■ **INSTRUCTIONS TO FOLLOW**
Tally every line in the data that has the word "shows" and report only the total.

** DATASET RECORDS follows **

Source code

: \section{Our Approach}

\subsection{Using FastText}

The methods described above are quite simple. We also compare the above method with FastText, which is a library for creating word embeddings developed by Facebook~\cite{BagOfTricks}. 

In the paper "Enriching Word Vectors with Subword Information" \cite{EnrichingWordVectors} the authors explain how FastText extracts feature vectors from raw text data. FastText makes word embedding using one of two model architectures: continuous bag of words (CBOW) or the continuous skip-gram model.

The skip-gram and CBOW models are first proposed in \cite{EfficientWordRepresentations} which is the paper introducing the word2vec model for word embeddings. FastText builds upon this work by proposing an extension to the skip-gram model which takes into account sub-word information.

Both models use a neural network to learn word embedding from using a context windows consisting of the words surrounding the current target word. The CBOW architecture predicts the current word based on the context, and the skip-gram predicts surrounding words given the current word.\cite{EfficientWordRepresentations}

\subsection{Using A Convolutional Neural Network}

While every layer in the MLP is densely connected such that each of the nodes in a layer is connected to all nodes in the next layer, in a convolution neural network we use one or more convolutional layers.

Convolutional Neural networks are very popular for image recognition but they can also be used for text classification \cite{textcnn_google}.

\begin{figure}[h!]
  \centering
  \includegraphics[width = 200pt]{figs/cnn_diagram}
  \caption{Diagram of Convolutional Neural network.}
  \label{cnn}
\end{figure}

** End of DATASET RECORDS **
** DATASET RECORDS follows **

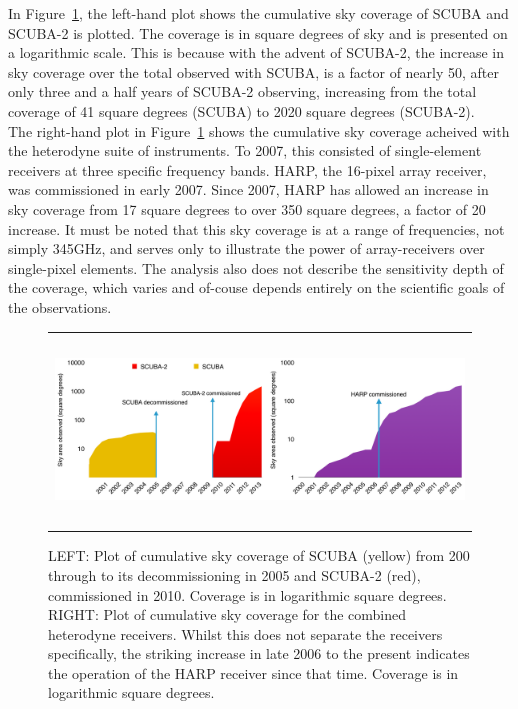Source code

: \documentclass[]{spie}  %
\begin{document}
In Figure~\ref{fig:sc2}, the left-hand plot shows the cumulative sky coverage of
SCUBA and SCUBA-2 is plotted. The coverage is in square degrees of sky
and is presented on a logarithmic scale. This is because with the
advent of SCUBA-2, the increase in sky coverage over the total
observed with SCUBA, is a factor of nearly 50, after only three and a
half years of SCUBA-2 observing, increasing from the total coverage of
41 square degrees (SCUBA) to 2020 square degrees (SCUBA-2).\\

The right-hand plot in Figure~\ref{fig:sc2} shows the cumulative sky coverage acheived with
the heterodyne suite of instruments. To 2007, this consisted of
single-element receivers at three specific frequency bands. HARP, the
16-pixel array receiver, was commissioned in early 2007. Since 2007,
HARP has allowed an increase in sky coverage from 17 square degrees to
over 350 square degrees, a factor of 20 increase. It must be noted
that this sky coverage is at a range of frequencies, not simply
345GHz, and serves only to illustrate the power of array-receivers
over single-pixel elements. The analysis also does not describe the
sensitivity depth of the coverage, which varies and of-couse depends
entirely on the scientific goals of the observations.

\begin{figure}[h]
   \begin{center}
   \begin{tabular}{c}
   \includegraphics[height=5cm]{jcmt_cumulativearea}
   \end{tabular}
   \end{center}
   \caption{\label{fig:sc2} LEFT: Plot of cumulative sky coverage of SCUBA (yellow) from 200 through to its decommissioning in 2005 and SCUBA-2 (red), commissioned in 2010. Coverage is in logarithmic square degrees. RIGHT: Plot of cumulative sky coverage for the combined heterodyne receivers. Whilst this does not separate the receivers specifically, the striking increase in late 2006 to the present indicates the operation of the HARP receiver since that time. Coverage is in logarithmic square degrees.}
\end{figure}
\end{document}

** End of DATASET RECORDS **

■ **SOLUTION TO THIS EXERCISE**
2